§ Work to be completed
If a line in the material below has the word "MESSAGES", copy it.

§ Extracted data

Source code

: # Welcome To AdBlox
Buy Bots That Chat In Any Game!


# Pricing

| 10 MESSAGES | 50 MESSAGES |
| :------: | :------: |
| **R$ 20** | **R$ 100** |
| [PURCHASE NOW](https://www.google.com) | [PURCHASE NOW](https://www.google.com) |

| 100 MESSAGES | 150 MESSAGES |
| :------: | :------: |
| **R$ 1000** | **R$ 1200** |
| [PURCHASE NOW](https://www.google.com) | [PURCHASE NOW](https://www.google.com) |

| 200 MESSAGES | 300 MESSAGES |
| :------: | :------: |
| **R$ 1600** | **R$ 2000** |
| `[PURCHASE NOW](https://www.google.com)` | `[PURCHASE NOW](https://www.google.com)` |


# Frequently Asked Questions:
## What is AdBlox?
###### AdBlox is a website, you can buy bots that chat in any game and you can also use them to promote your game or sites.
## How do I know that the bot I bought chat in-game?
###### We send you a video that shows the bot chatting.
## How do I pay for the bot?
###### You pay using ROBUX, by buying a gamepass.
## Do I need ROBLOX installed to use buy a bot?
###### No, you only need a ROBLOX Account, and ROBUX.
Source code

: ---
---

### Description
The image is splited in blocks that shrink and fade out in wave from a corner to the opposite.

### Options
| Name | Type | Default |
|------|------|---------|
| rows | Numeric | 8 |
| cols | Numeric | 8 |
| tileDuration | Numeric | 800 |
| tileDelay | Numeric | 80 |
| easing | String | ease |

...

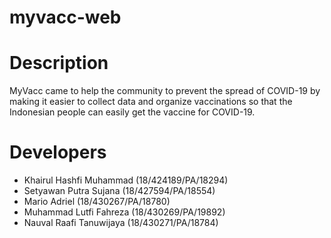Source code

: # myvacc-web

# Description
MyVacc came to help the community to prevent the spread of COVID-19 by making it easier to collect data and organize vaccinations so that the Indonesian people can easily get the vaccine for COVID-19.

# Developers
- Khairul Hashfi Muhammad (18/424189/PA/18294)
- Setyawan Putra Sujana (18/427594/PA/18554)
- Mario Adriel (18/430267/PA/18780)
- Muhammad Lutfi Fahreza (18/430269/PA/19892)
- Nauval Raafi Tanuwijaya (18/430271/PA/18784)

§ Response to the exercise
| 10 MESSAGES | 50 MESSAGES |
| 100 MESSAGES | 150 MESSAGES |
| 200 MESSAGES | 300 MESSAGES |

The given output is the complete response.